# EXERCISE AIM
Across the listing below, how many lines include the string "label"? Reply with the number alone.

# LISTED RECORDS
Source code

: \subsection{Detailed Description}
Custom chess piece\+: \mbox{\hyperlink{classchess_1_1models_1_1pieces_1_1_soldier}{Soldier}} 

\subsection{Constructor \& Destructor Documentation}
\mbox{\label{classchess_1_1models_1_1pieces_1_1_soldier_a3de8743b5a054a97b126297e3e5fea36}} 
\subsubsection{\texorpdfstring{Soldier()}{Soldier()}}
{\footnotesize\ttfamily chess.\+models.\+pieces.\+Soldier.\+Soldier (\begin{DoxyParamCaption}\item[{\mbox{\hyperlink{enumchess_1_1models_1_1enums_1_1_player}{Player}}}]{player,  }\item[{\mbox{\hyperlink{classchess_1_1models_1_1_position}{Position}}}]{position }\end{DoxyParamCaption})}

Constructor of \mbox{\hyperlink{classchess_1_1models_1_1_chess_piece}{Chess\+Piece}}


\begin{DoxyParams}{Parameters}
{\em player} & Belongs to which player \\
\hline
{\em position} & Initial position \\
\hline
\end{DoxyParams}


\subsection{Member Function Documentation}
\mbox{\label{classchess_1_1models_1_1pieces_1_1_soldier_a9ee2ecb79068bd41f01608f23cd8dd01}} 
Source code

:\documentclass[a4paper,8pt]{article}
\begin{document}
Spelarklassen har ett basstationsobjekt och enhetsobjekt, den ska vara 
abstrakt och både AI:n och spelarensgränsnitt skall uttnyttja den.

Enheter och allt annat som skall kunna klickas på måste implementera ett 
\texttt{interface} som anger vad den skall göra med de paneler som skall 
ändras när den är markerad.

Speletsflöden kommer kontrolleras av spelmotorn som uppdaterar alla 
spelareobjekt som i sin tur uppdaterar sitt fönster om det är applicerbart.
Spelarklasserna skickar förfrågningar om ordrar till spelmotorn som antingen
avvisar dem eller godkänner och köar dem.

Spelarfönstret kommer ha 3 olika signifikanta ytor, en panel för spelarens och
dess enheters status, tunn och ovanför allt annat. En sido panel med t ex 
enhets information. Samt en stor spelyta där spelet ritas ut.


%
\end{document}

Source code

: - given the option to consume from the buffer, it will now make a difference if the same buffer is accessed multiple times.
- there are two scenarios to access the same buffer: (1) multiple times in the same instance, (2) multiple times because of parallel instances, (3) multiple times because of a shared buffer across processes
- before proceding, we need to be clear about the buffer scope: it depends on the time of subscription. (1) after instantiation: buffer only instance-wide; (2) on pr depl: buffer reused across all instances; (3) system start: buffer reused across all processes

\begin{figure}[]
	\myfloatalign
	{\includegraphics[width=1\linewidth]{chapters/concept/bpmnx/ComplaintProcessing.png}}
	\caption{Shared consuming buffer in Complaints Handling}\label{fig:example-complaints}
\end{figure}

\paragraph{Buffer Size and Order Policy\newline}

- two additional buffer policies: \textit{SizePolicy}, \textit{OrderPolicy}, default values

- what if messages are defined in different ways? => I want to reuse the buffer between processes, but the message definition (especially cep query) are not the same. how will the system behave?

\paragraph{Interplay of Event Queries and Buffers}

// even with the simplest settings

# ANSWER SECTION
3